No novo superesportivo, a ideia foi amplamente retrabalhada, acumulando funções. Na aerodinâmica, ela atua junto dos difusores para manter a sustentação. Sem ela, haveria perda da sustentação (o chamado stall (“estol”) da aviação), devido à curvatura acentuada dos dissipadores na base da carroceria, o que exigiria contornos mais contidos nessa área. Na dianteira, o recorte atrás dos para-lamas ajudam a aliviar a pressão nas caixas de roda. A seção tem ainda outras partes funcionais, como as aberturas no para-choque para resfriar os radiadores ou os dutos sob a carroceria que refrigeram os freios.
O sistema aerodinâmico do T.50 possui seis modos de operação. O “Test Mode” só pode ser acionado manualmente e opera apenas com o carro parado, a fim de avaliar as condições do equipamento – daí seu nome. A ventoinha traseira é limitada a 7.000 rpm, com os spoilers se movimentando ao extremo e as válvulas e os dutos do difusor abrindo e fechando. O “Auto” mantém a configuração padrão, sem mexer no aparato aerodinâmico.
O “Braking”, como o nome sugere, é ativado automaticamente quando se faz necessária uma desaceleração forte. Os spoilers se inclinam a mais 45 graus, aumentando o arrasto, enquanto ventilador e dutos/válvulas operam para dobrar o downforce. A empresa afirma que esse modo se sobressai aos demais se necessário e que sua atuação pode reduzir a distância de frenagem, de 240 km/h até a parada total, em cerca de 10 metros.
Os outros três modos são selecionáveis pelo condutor. O “High Downforce” inclina os spoilers a 10 graus, abre as válvulas do difusor e aumenta a velocidade da ventoinha para gerar 50% mais força, melhorando a atuação em curvas. O “Streamline” é voltado às retas e faz o oposto: os spoilers ficam a -10° e os dutos se fecham parcialmente, com a ventoinha sugando o ar para diminuir o downforce em 12,5%. Assim, cria-se um alongamento de superfície (long tail) que produz 15 kg de empuxo.
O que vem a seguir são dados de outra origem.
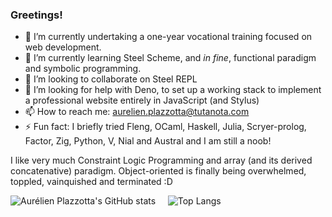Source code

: <picture>
  <source media="(prefers-color-scheme: dark)" srcset="https://www.imgbly.com/ib/SCp1pIIho8"
    <img alt="No destiny will break me" src="https://www.imgbly.com/ib/SCp1pIIho8">
</picture>

### Greetings!


- 🔭 I’m currently undertaking a one-year vocational training focused on web development.
- 🌱 I’m currently learning Steel Scheme, and _in fine_, functional paradigm and symbolic programming.
- 👯 I’m looking to collaborate on Steel REPL
- 🤔 I’m looking for help with Deno, to set up a working stack to implement a professional website entirely in JavaScript (and Stylus)
- 📫 How to reach me: aurelien.plazzotta@tutanota.com
- ⚡ Fun fact: I briefly tried Fleng, OCaml, Haskell, Julia, Scryer-prolog, Factor, Zig, Python, V, Nial and Austral and I am still a noob! 

I like very much Constraint Logic Programming and array (and its derived concatenative) paradigm. Object-oriented is finally being overwhelmed, toppled, vainquished and terminated :D


![Aurélien Plazzotta's GitHub stats](https://github-readme-stats.vercel.app/api?username=kenaryn&show_icons=true&theme=radical)
&nbsp;&nbsp;&nbsp;&nbsp;![Top Langs](https://github-readme-stats.vercel.app/api/top-langs/?username=kenaryn&langs_count=10&layout=donut&theme=radical)
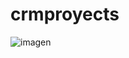 # crmproyects

![imagen](https://user-images.githubusercontent.com/66857623/156029332-1aa0bca9-4f19-4d2d-81fe-9c7b27d68516.png)
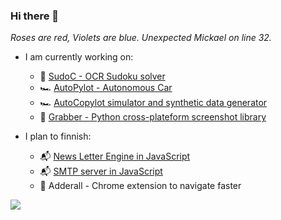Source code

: ### Hi there 👋



_Roses are red, Violets are blue. Unexpected Mickael on line 32._

- I am currently working on:
    - 📰 [SudoC - OCR Sudoku solver](https://github.com/C-Sors-c/SudoC)
    - 🏎️ [AutoPylot - Autonomous Car](https://github.com/Autonomobile/AutoPylot)
    - 🏎️ [AutoCopylot simulator and synthetic data generator](https://github.com/Autonomobile/AutoCopylot)
    - 📸 [Grabber - Python cross-plateform screenshot library](https://github.com/mickael-btc/grabber)


- I plan to finnish:
     - 📬 [News Letter Engine in JavaScript](https://github.com/mickael-btc/amandus)
     - 📬 [SMTP server in JavaScript](https://github.com/mickael-btc/node-mailin)
     - 💊 Adderall - Chrome extension to navigate faster

 
<img src="https://github-readme-stats.vercel.app/api?username=mickael-btc&show_icons=true&count_private=true&hide_border=true"></img>
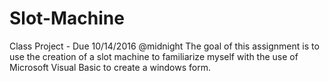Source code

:# Slot-Machine
Class Project - Due 10/14/2016 @midnight
The goal of this assignment is to use the creation of a slot machine to familiarize myself with the use of Microsoft Visual Basic to create a windows form. 
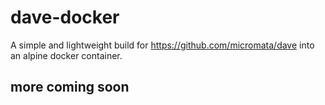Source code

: # dave-docker

A simple and lightweight build for https://github.com/micromata/dave into an alpine docker container.

## more coming soon
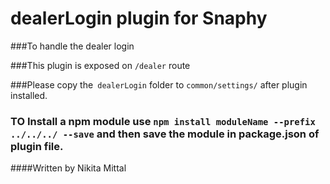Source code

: # dealerLogin plugin for Snaphy


###To handle the dealer login

###This plugin is exposed on  `/dealer` route

###Please copy the` dealerLogin` folder to `common/settings/` after plugin installed.

### TO Install a npm module use `npm install moduleName --prefix ../../../ --save` and then save the module in package.json of plugin file.


####Written by Nikita Mittal

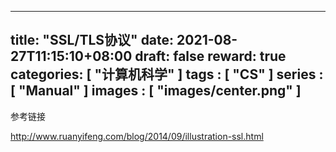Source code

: 
---
title: "SSL/TLS协议"
date: 2021-08-27T11:15:10+08:00
draft: false
reward: true
categories: [
"计算机科学"
]
tags : [
"CS"
]
series : [
"Manual"
]
images : [
"images/center.png"
]
---

[comment]: <> (# SSL/TLS协议)

参考链接

http://www.ruanyifeng.com/blog/2014/09/illustration-ssl.html
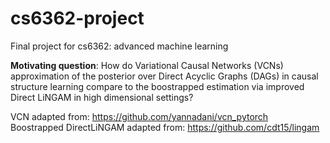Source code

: # cs6362-project

Final project for cs6362: advanced machine learning 

**Motivating question**: How do Variational Causal Networks (VCNs) approximation of the posterior over Direct Acyclic Graphs (DAGs) in causal structure learning
compare to the boostrapped estimation via improved Direct LiNGAM in high dimensional settings?

VCN adapted from: https://github.com/yannadani/vcn_pytorch \
Boostrapped DirectLiNGAM adapted from: https://github.com/cdt15/lingam
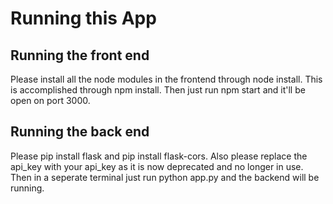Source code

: # Running this App #

## Running the front end ##

Please install all the node modules in the frontend through node install. This is accomplished through npm install. Then just run npm start and it'll be open on port 3000.


## Running the back end ## 
Please pip install flask and pip install flask-cors. Also please replace the api_key with your api_key as it is now deprecated and no longer in use. Then in a seperate terminal just run python app.py and the backend will be running.


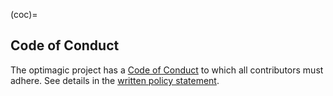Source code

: (coc)=

## Code of Conduct

The optimagic project has a [Code of Conduct][conduct] to which all contributors must
adhere. See details in the [written policy statement][conduct].

[conduct]: https://github.com/optimagic-dev/optimagic/blob/main/.github/CODE_OF_CONDUCT.md
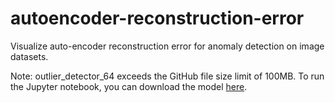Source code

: # autoencoder-reconstruction-error
Visualize auto-encoder reconstruction error for anomaly detection on image datasets.

Note: outlier_detector_64 exceeds the GitHub file size limit of 100MB. To run the Jupyter notebook, you can download the model [here](https://drive.google.com/drive/folders/1G6DyF50S3DGD1w4RWtY_IXfcn4DXofha?usp=sharing).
Completando a lista, há o modo “V-Max Boost”. Sua operação é baseada na do “Streamline”, mas com o diferencial do gerador de 48 volts citado acima. Ele entrega quase 30 cv extras ao V12, deixando o T.50 com 700 cv por um período limitado. Esse tempo de potência extra não é detalhado por Murray, que tampouco fala em números de aceleração ou velocidade máxima. Segundo o engenheiro, as cifras não são o foco de seu esportivo, mas sim o piloto e a experiência de condução.
QUANDO QUE VAI VIM?
As entregas do T.50 estão previstas pela GMA para começarem em 2022. A marca fará apenas 100 exemplares do modelo, ao preço de 2,36 milhões de libras (R$ 16,7 milhões) cada. Além da aquisição, a empresa promete uma experiência de compra diferenciada, acompanhando o processo de desenvolvimento – ainda em curso – e futuras atualizações do projeto. Eles também serão convidados a visitarem a fábrica para customizarem seus exemplares, o que inclui cores externas e internas e até as medidas como a distância do banco ao volante/pedais.
Cada proprietário também terá encontros com o próprio Murray, que garantirá pessoalmente a execução dos serviços solicitados. A rede de pós-venda terá representantes em Estados Unidos, Reino Unido, Japão e Abu Dhabi, nos Emirados Árabes, com serviço técnico “aéreo” servindo de apoio nesse e nos outros países onde houver um T.50.